Since my daily schedule is usually 8:00 a.m.-9:00 p.m., I don’t need many creature comforts. My studio has no air conditioning, no kitchen, no laundry facilities. I do have an espresso maker, a toaster, and a cup-sized hot plate along with a refrigerator that ismore like an electric cooler. Three weeks in, after fighting vicious zanzari every night, I’ve had to replenish my supply of bug spray, and I brought just enough sunscreen and baby wipes. The hot water in the studio shower typically lasts for the length of one song on my phone’s music app, and because of my body’s lasting memory of camping, I remembered my showering method: turn on the water long enough to get wet, then turn it off, lather, and turn the water back on to rinse. I’ve washed my clothes in the tiny bathroom sink and hung them to dry on thick clothesline cables under my window, though last weekend I gave in and trekked to a laundromat.
Unless I was doing true wilderness camping, I’d hear the other campers—often drunk and boisterous—until long after midnight. Sometimes I’d hear an acoustic guitar or a harmonica. 1970s harmony rock seemed the campfire playlist of acoustic musicians in the southeast, or if my temporary neighbors brought their chunky “boom boxes,” I’d cram my earplugs into my ears and rely on my dog to alert me to any intruders.
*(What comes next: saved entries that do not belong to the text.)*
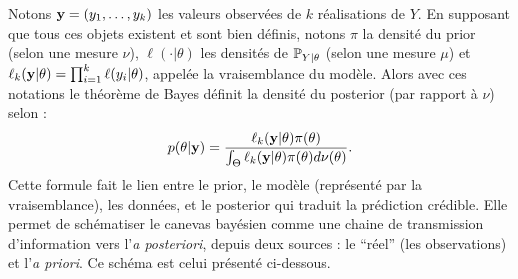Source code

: Notons $\mathbf{y} = (y_1,\dots,y_k)$ les valeurs observées de $k$ réalisations de $Y$. En supposant que tous ces objets existent et sont bien définis, notons $\pi$ la densité du prior (selon une mesure $\nu$), $\ell(\cdot|\theta)$ les densités de $\mathbb{P}_{Y|\theta}$ (selon une mesure $\mu$) et  $\ell_k(\mathbf{y}|\theta)=\prod_{i=1}^k\ell(y_i|\theta)$, appelée la vraisemblance du modèle. Alors avec ces notations le théorème de Bayes définit la densité du posterior (par rapport à $\nu$) selon :
    \begin{equation}
        p(\theta|\mathbf{y}) = \frac{\ell_k(\mathbf{y}|\theta)\pi(\theta)}{\int_{\Theta}\ell_k(\mathbf{y}|\theta)\pi(\theta)d\nu(\theta)  }.
    \end{equation}
Cette formule fait le lien entre le prior, le modèle (représenté par la vraisemblance), les données, et le posterior qui traduit la prédiction crédible. Elle permet de schématiser le canevas bayésien comme une chaine de transmission d'information vers l'\emph{a posteriori}, depuis deux sources : le ``réel'' (les observations) et l'\emph{a priori}. Ce schéma est celui présenté ci-dessous.
    \begin{figure}[h]
        \centering
    \end{figure}

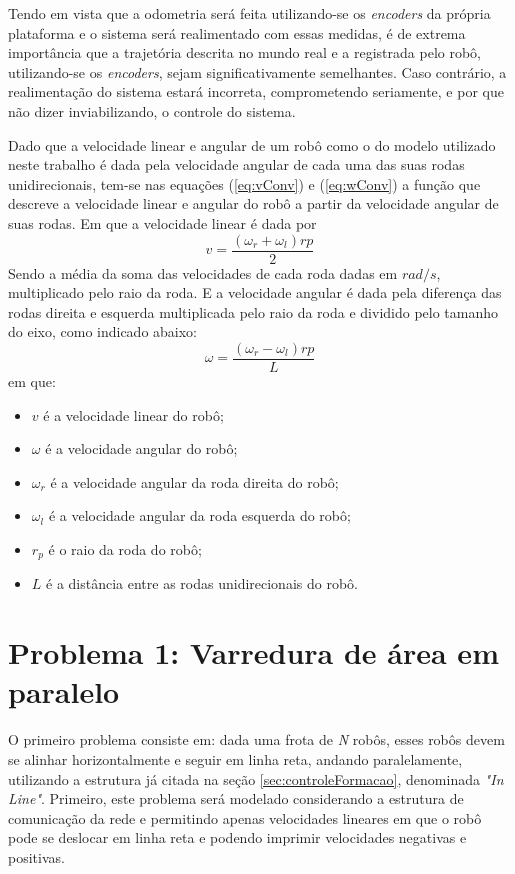 Tendo em vista que a odometria será feita utilizando-se os \emph{encoders} da própria plataforma e o sistema será realimentado com essas medidas, é de extrema importância que a trajetória descrita no mundo real e a registrada pelo robô, utilizando-se os \emph{encoders}, sejam significativamente semelhantes. Caso contrário, a realimentação do sistema estará incorreta, comprometendo seriamente, e por que não dizer inviabilizando, o controle do sistema. 

Dado que a velocidade linear e angular de um robô como o do modelo utilizado neste trabalho é dada pela velocidade angular de cada uma das suas rodas unidirecionais, tem-se nas equações (\ref{eq:vConv}) e (\ref{eq:wConv}) a função que descreve a velocidade linear e angular do robô a partir da velocidade angular de suas rodas. Em que a velocidade linear é dada por
\begin{equation}
	v = \dfrac{(\omega_{r} + \omega_{l}) rp}{2}
	\label{eq:vConv}
\end{equation}
Sendo a média da soma das velocidades de cada roda dadas em $rad/s$, multiplicado pelo raio da roda. E a velocidade angular é dada pela diferença das rodas  direita e esquerda  multiplicada pelo raio da roda e dividido pelo tamanho do eixo, como indicado abaixo:
\begin{equation}
	\omega = \dfrac{(\omega_{r} - \omega_{l}) rp}{L}
	\label{eq:wConv}
\end{equation}
em que:
\begin{itemize}
	\item $v$ é a velocidade linear do robô;
	\item $\omega$ é a velocidade angular do robô;
	\item $\omega_{r}$ é a velocidade angular da roda direita do robô;
	\item $\omega_{l}$ é a velocidade angular da roda esquerda do robô;
	\item $r_{p}$ é o raio da roda do robô;
	\item $L$ é a distância entre as rodas unidirecionais do robô.
\end{itemize}

\section{Problema 1: Varredura de área em paralelo}
\label{sec:P1}
O primeiro problema consiste em: dada uma frota de \emph{N} robôs, esses robôs devem se alinhar horizontalmente e seguir em linha reta, andando paralelamente, utilizando a estrutura já citada na seção \ref{sec:controleFormacao}, denominada \emph{"In Line"}. Primeiro, este problema será modelado considerando a estrutura de comunicação da rede e permitindo apenas velocidades lineares em que o robô pode se deslocar em linha reta e podendo imprimir velocidades negativas e positivas. 

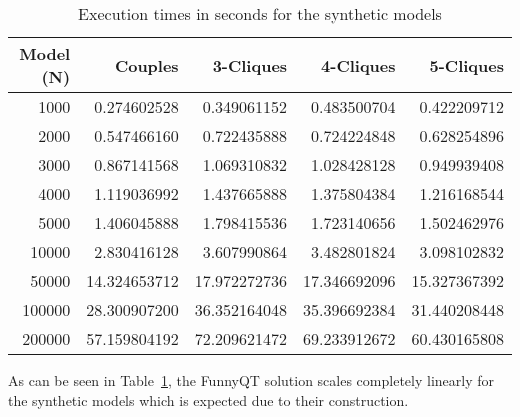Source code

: \documentclass[a4paper]{article}
\begin{document}
\begin{table}
  \centering
  \begin{tabular}{| r | r | r | r | r |}
    \hline
    \textbf{Model (N)} & \textbf{Couples} & \textbf{3-Cliques} & \textbf{4-Cliques} & \textbf{5-Cliques}\\
    \hline
    1000   &    0.274602528  &  0.349061152  &  0.483500704  &  0.422209712\\
    2000   &    0.547466160  &  0.722435888  &  0.724224848  &  0.628254896\\
    3000   &    0.867141568  &  1.069310832  &  1.028428128  &  0.949939408\\
    4000   &    1.119036992  &  1.437665888  &  1.375804384  &  1.216168544\\
    5000   &    1.406045888  &  1.798415536  &  1.723140656  &  1.502462976\\
    10000  &    2.830416128  &  3.607990864  &  3.482801824  &  3.098102832\\
    50000  &    14.324653712 &  17.972272736 &  17.346692096 &  15.327367392\\
    100000 &    28.300907200 &  36.352164048 &  35.396692384 &  31.440208448\\
    200000 &    57.159804192 &  72.209621472 &  69.233912672 &  60.430165808\\
    \hline
  \end{tabular}
  \caption{Execution times in seconds for the synthetic models}
  \label{tab:bench-synth}
\end{table}

As can be seen in Table~\ref{tab:bench-synth}, the FunnyQT solution scales
completely linearly for the synthetic models which is expected due to their
construction.
\end{document}
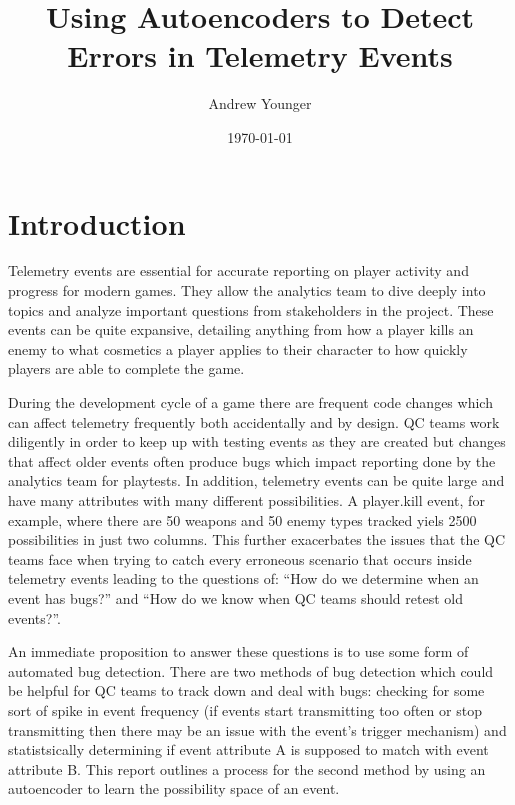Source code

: \documentclass[a4paper,11pt]{article}
\title{Using Autoencoders to Detect Errors in Telemetry Events}
\author{Andrew Younger}
\date{\today}
\begin{document}
\begin{titlingpage}
 \maketitle
\end{titlingpage}
\newpage
{}
\section{Introduction}
Telemetry events are essential for accurate reporting on player activity and progress for modern games. They allow the analytics team to dive deeply into topics and analyze important questions from stakeholders in the project. These events can be quite expansive, detailing anything from how a player kills an enemy to what cosmetics a player applies to their character to how quickly players are able to complete the game.
\par
During the development cycle of a game there are frequent code changes which can affect telemetry frequently both accidentally and by design. QC teams work diligently in order to keep up with testing events as they are created but changes that affect older events often produce bugs which impact reporting done by the analytics team for playtests. In addition, telemetry events can be quite large and have many attributes with many different possibilities. A player.kill event, for example, where there are 50 weapons and 50 enemy types tracked yiels 2500 possibilities in just two columns. This further exacerbates the issues that the QC teams face when trying to catch every erroneous scenario that occurs inside telemetry events leading to the questions of: ``How do we determine when an event has bugs?'' and ``How do we know when QC teams should retest old events?''.
\par
An immediate proposition to answer these questions is to use some form of automated bug detection. There are two methods of bug detection which could be helpful for QC teams to track down and deal with bugs: checking for some sort of spike in event frequency (if events start transmitting too often or stop transmitting then there may be an issue with the event's trigger mechanism) and statistsically determining if event attribute A is supposed to match with event attribute B. This report outlines a process for the second method by using an autoencoder to learn the possibility space of an event.
\end{document}
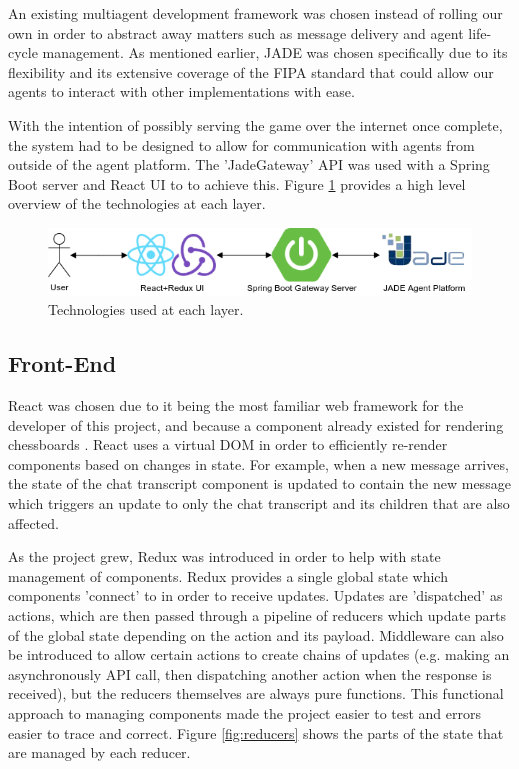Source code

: \documentclass{article}
\begin{document}
An existing multiagent development framework was chosen instead of rolling our own in order to abstract away matters such as message delivery and agent life-cycle management. As mentioned earlier, JADE was chosen specifically due to its flexibility and its extensive coverage of the FIPA standard that could allow our agents to interact with other implementations with ease. 

With the intention of possibly serving the game over the internet once complete, the system had to be designed to allow for communication with agents from outside of the agent platform. The 'JadeGateway' API was used with a Spring Boot server and React UI to to achieve this. Figure \ref{fig:highlevelarchitecture} provides a high level overview of the technologies at each layer.

\begin{figure}[!ht]
	\centering
	\includegraphics[width=\linewidth]{images/highlevelarchitecture}
	\caption{Technologies used at each layer.}
	\label{fig:highlevelarchitecture}
\end{figure}

\subsection{Front-End}

React \cite{reactjs} was chosen due to it being the most familiar web framework for the developer of this project, and because a component already existed for rendering chessboards \cite{chessboardjsx}. React uses a virtual DOM in order to efficiently re-render components based on changes in state. For example, when a new message arrives, the state of the chat transcript component is updated to contain the new message which triggers an update to only the chat transcript and its children that are also affected. 

As the project grew, Redux \cite{redux} was introduced in order to help with state management of components. Redux provides a single global state which components 'connect' to in order to receive updates. Updates are 'dispatched' as actions, which are then passed through a pipeline of reducers which update parts of the global state depending on the action and its payload. Middleware can also be introduced to allow certain actions to create chains of updates (e.g. making an asynchronously API call, then dispatching another action when the response is received), but the reducers themselves are always pure functions. This functional approach to managing components made the project easier to test and errors easier to trace and correct. Figure \ref{fig:reducers} shows the parts of the state that are managed by each reducer.
\end{document}
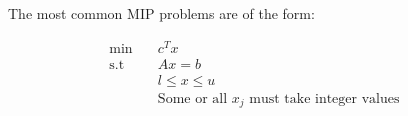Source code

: \documentclass[../../thesis.tex]{subfiles}
\begin{document}
The most common MIP problems are of the form:

\begin{align}
  \textrm{min} \quad & c^Tx & \\ 
  \textrm{s.t} \quad & Ax = b & \\
   & l \leq x \leq u & \\
   & \text{Some or all $x_j$ must take integer values}
\end{align}
\end{document}
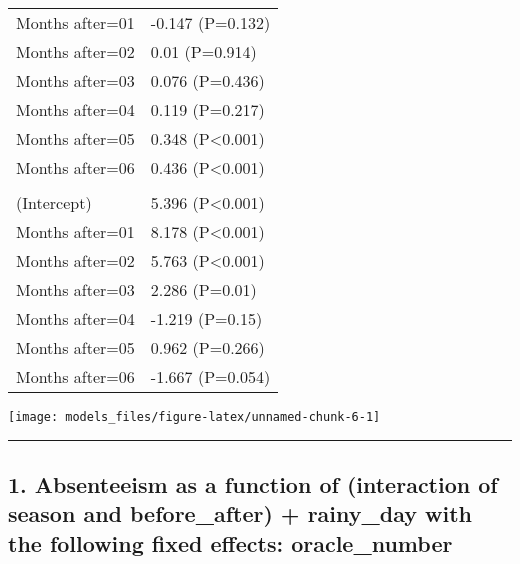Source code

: \documentclass[]{article}
\begin{document}
\begin{longtable}[t]{ll}
\hspace{1em}Months after=01 & -0.147 (P=0.132)\\
\hspace{1em}Months after=02 & 0.01 (P=0.914)\\
\hspace{1em}Months after=03 & 0.076 (P=0.436)\\
\hspace{1em}Months after=04 & 0.119 (P=0.217)\\
\hspace{1em}Months after=05 & 0.348 (P<0.001)\\
\hspace{1em}Months after=06 & 0.436 (P<0.001)\\
\addlinespace[1.5em]
\multicolumn{2}{l}{\textbf{Temporary not field worker}}\\
\hspace{1em}(Intercept) & 5.396 (P<0.001)\\
\hspace{1em}Months after=01 & 8.178 (P<0.001)\\
\hspace{1em}Months after=02 & 5.763 (P<0.001)\\
\hspace{1em}Months after=03 & 2.286 (P=0.01)\\
\hspace{1em}Months after=04 & -1.219 (P=0.15)\\
\hspace{1em}Months after=05 & 0.962 (P=0.266)\\
\hspace{1em}Months after=06 & -1.667 (P=0.054)\\*
\end{longtable}

\begin{center}\texttt{[image: models\_files/figure-latex/unnamed-chunk-6-1]} \end{center}

\newpage

\begin{center}\rule{0.5\linewidth}{\linethickness}\end{center}

\subsection{1. Absenteeism as a function of (interaction of season and
before\_after) + rainy\_day with the following fixed effects:
oracle\_number}\label{absenteeism-as-a-function-of-interaction-of-season-and-before_after-rainy_day-with-the-following-fixed-effects-oracle_number}
\end{document}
I could far more easily tolerate loud children in the daylight hours than their adult counterparts late into the evening.
In Florence, I can hear the lively locals from my second-floor studio, usually playing 1970s disco or country and loudly talking to each other in fast, slurred Italian. The bells of Santo Spirito ring me alert in the mornings. When I’m out and about, I hear street musicians on various instruments, ranging from the frequent accordion to trumpets to flutes. Nearing the month’s end, I have used my earplugs only once; I delight in the sounds of this culture.
While camping, I was unreachable; it would be a decade until I had my first cell phone. And Internet? Even when I had access to the web at home, it was via my clunky desktop Mac (then quite state of the art) and a telephone cord. Blissfully disconnected from the world!
In my studio, the Internet, on its better days, holds a weak signal, never enough to upload a photo or a video or to watch anything streaming. After racking up data overages on my phone plan and learning my way around Florence, I rely on wifi in cafes or at the school. I am celebrating the lack of connectivity.
Dog Is Love
When I travel, a dog (or three) is with me. When I camped, I brought my beloved Daphne, who loved me almost as much as she loved the woods.
I didn’t bring Scout on the plane with me and can’t fathom the idea of putting her in a plane’s underbelly surrounded by darkness and scary luggage, but I miss all three of my canine pack members. However, dogs are everywhere in Florence! I see the big dogs out with their humans in the mornings, while mostly Pugs, Corgis, and purse dogs prance around in the afternoons and evenings. Dogs go into stores and sit under the table while their humans dine. All of them bark in Italian.
Not All Who Wander Are Lost
Camping, even when it’s in a familiar or repeated location, is never the same as a previous trip. Even when I went too far off the trail and got lost, camping was always a treat for me, an escape from the ordinary stress and demands of life.
I am hoping Florence is a return location for me, despite the number of times my map has misled me—or, more truthfully, when a beautiful sculpture or a market or a store window distracts me away from my route. Upon returning from this most extraordinary camping trip to the ordinary States–that is, after I’ve taken a luxurious shower, cooked a meal with more pots and pans that will fit on my stove, washed AND dried my travel clothing, and slept in air-conditioned silence for a bit, my goal is to do some gardening: specifically, to plant a seed in my family for a new zip code on the other side of the river and world.